— Да, пощады к иноверцам они не ведают. Фанатики, что с них возьмешь. Темный народ. — Комаровский поерзал в кресле, выбирая удобное положение. — И много они наших захватили?
— Ни одного гражданина России на борту «Боинга» не было.
— Тогда почему весь этот сыр-бор? — Задав этот вопрос, Комаровский смутился. Получалось, что на граждан других стран ему наплевать. — Я хочу сказать, — поправился он, — почему Джамхад обратился к вам, а не в ООН или Европарламент? Чего он от нас хочет? Мы-то ему зачем?
— Должен признаться, меня требования тоже несколько удивили.
— Вот как?
— Да, Валентин Сергеевич. В девяностые годы талибы воевали на стороне чеченских сепаратистов…
— Да помню я, помню. — Комаровский сверкнул глазами. — Отпетые головорезы. Мразь. Никого не щадили — ни своих братьев-мусульман, ни православных. Но, хочу отдать им должное, вели себя отважно. Я бы даже сказал, отчаянно. Накурятся своего зелья — и море им по колено, бегут напролом, орут: «Аллах акбар». Помню, под Гудермесом один такой отряд во главе с… Гм, простите. Увлекся.
— Так вот, — продолжил Каминский, терпеливо переждавший генеральскую тираду, — Джамхад требует выдать им талибов, которые по сей день находятся на территории России. Не на воле, естественно, в местах не столь отдаленных, как говорится. Кто в Сибири, кто на Севере, кто в Поволжье.
— Вон оно что! И скольких своих они хотят заполучить обратно?
— Десятерых. Всего десятерых.
— Что-то очень уж скромные запросы у этих талибов, — хмыкнул Комаровский.
— В том-то и все дело. — Каминский понизил голос, хотя подслушать их не могла ни одна живая душа, разве что призраки, якобы водившиеся в таинственном здании на Старой площади. — Завтра… Точнее, сегодня в два часа дня я должен позвонить Джамхаду и сообщить, что заключенные талибы доставлены в Москву. Кстати говоря, их уже этапируют.
— Всех десятерых? — уточнил Комаровский.
— Нет, один скончался от туберкулеза четыре года назад. Итого остается девять, включая инвалида.

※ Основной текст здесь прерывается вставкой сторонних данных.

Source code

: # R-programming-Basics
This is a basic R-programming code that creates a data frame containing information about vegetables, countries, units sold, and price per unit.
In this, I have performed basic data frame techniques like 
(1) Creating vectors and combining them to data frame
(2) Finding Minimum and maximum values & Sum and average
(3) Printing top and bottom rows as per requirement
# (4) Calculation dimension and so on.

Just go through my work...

— Искалечили в местах лишения свободы?
— Никто его не калечил. Подался в бега, отморозил ноги. Левую ампутировали, правую сожрала гангрена. В общем, не жилец. Говорящий обрубок. На ладан дышит. Больше года не протянет, как утверждают медики.
— Об этом Джамхаду сообщать заранее не стоит, — заметил генерал.
— Я тоже так думаю.
— А покойника лучше не скрывать, — посоветовал Комаровский.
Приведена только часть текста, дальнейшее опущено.